We now define an estimator by the formula

$$ {{\mathbf \theta }}_n^*={\bf g}^{-1}({\bf G}(f_n^*)),$$

where ${\bf g}^{-1} $ is the inverse transform for $\bf g $; in the case where ${\bf G}(f_n^*)\notin \{{\bf g}({{\mathbf \theta }});\thinspace {{\mathbf \theta }}\in \bf \Theta \} $, we set ${\bf g}^{-1}({\bf G}(f_n^*))={\bf 0}$ by definition.

The following assertion is valid.

Theorem 1$. $ If assumptions (I) and (II) are met then the estimator ${\bf \theta }_n^* $ will be consistent (strongly consistent in accordance with assumption (II)) for ${\bf \theta }_0 $.

Proof of this statement is quite clear.

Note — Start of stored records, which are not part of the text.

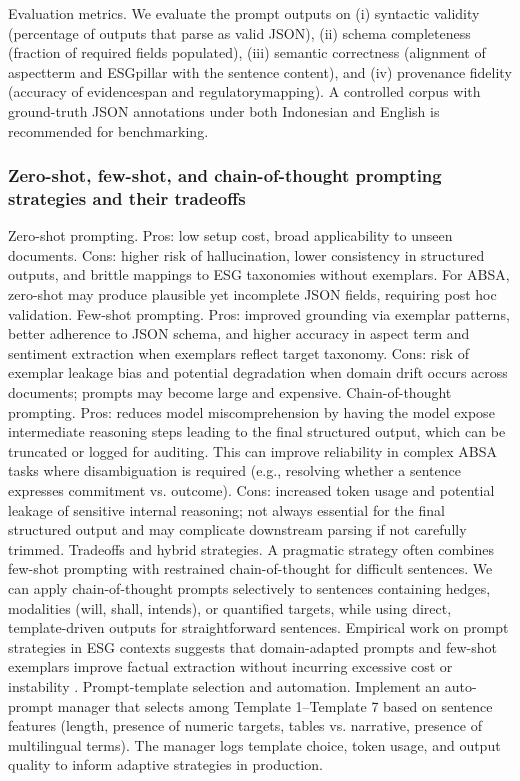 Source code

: Evaluation metrics. We evaluate the prompt outputs on (i) syntactic validity (percentage of outputs that parse as valid JSON), (ii) schema completeness (fraction of required fields populated), (iii) semantic correctness (alignment of aspectterm and ESGpillar with the sentence content), and (iv) provenance fidelity (accuracy of evidencespan and regulatorymapping). A controlled corpus with ground-truth JSON annotations under both Indonesian and English is recommended for benchmarking.

\subsubsection{Zero-shot, few-shot, and chain-of-thought prompting strategies and their tradeoffs}

Zero-shot prompting. Pros: low setup cost, broad applicability to unseen documents. Cons: higher risk of hallucination, lower consistency in structured outputs, and brittle mappings to ESG taxonomies without exemplars. For ABSA, zero-shot may produce plausible yet incomplete JSON fields, requiring post hoc validation.
Few-shot prompting. Pros: improved grounding via exemplar patterns, better adherence to JSON schema, and higher accuracy in aspect term and sentiment extraction when exemplars reflect target taxonomy. Cons: risk of exemplar leakage bias and potential degradation when domain drift occurs across documents; prompts may become large and expensive.
Chain-of-thought prompting. Pros: reduces model miscomprehension by having the model expose intermediate reasoning steps leading to the final structured output, which can be truncated or logged for auditing. This can improve reliability in complex ABSA tasks where disambiguation is required (e.g., resolving whether a sentence expresses commitment vs. outcome). Cons: increased token usage and potential leakage of sensitive internal reasoning; not always essential for the final structured output and may complicate downstream parsing if not carefully trimmed.
Tradeoffs and hybrid strategies. A pragmatic strategy often combines few-shot prompting with restrained chain-of-thought for difficult sentences. We can apply chain-of-thought prompts selectively to sentences containing hedges, modalities (will, shall, intends), or quantified targets, while using direct, template-driven outputs for straightforward sentences. Empirical work on prompt strategies in ESG contexts suggests that domain-adapted prompts and few-shot exemplars improve factual extraction without incurring excessive cost or instability \cite{10.4018/ijswis.385572,10.21203/rs.3.rs-6795706/v1,10.48550/arxiv.2511.14930,10.48550/arxiv.2511.01550}.
Prompt-template selection and automation. Implement an auto-prompt manager that selects among Template 1–Template 7 based on sentence features (length, presence of numeric targets, tables vs. narrative, presence of multilingual terms). The manager logs template choice, token usage, and output quality to inform adaptive strategies in production.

Indeed, say, the $ \|\cdot \|$-consistency of a nonparametric estimator $ f_n^*({\bf t})$ means that

$$ \|f_n^*-f_{{\bf \theta }_0}\|\stackrel {p}{\to } 0\thinspace \thinspace \thinspace \mbox {as}\thinspace \thinspace \thinspace n\to \infty .$$

In other words, with probability tending to 1, due to continuity of the mapping $\bf G $ in the norm $\|\cdot \| $ of the space $C[0,1]^k $, one has ${\bf G}(f_n^*)\in S_{g({\bf \theta _0})}(\varepsilon )$ for any given $\varepsilon >0 $, where $S_{g({\bf \theta _0})}(\varepsilon )$ is the open ball of radius $\varepsilon $ with center at the point ${\bf g}({{\mathbf \theta }_0}) $ in ${\mathbb R}^m $. Since the image of an open set under a homeomorphic transformation is open, then there is an embedding $S_{g({\bf \theta _0})}(\varepsilon )\subseteq \{{\bf g}({{\mathbf \theta }});\thinspace {{\mathbf \theta }}\in {\bf \Theta }\}$ for a sufficiently small $ \varepsilon >0$. It remains to use continuity of the inverse transformation ${\bf g}^{-1}$, from which it follows that ${{\mathbf \theta }}_n^*\stackrel {p}{\to } {{\mathbf \theta }}_0$ for $n\to \infty $. Similar reasoning is used to prove strong $\|\cdot \| $-consistency. $\quad \square $

Remark 2$. $ The technique proposed in Theorem 1 for constructing estimators of finite-dimensional parameters in nonlinear regression problems is close to the methodology of the method of moments. In fact, Theorem 1 suggests to equate the values of the regression function at certain points from its domain of definition to the corresponding values of its consistent nonparametric estimator. In this case, the number of such equations (or what is the same — the above indicated points) must coincide with the dimension of the regression function parameter. This is exactly what happens in the method of moments, when for constructing parameter estimators, the true moments (as a function of the parameter under consideration) are equated to the corresponding sample moments, which, in turn, will be consistent estimators for the true moments. So, by analogy with the method of moments, the approach proposed in Theorem 1 can be stated as follows. First we define the system of equations

$$ f_{\theta }({\bf t}_j) = f_n^*({\bf t}_j),\quad j=1,\ldots ,\dim {\mathbf \theta }=m.$$

(2)

The points $\{{\bf t}_j\} $ are chosen so that this system would be uniquely solvable and the inverse mapping would be continuous. Here we do not plan to discuss the issue of optimal choice of points $\{{\bf t}_j\}$.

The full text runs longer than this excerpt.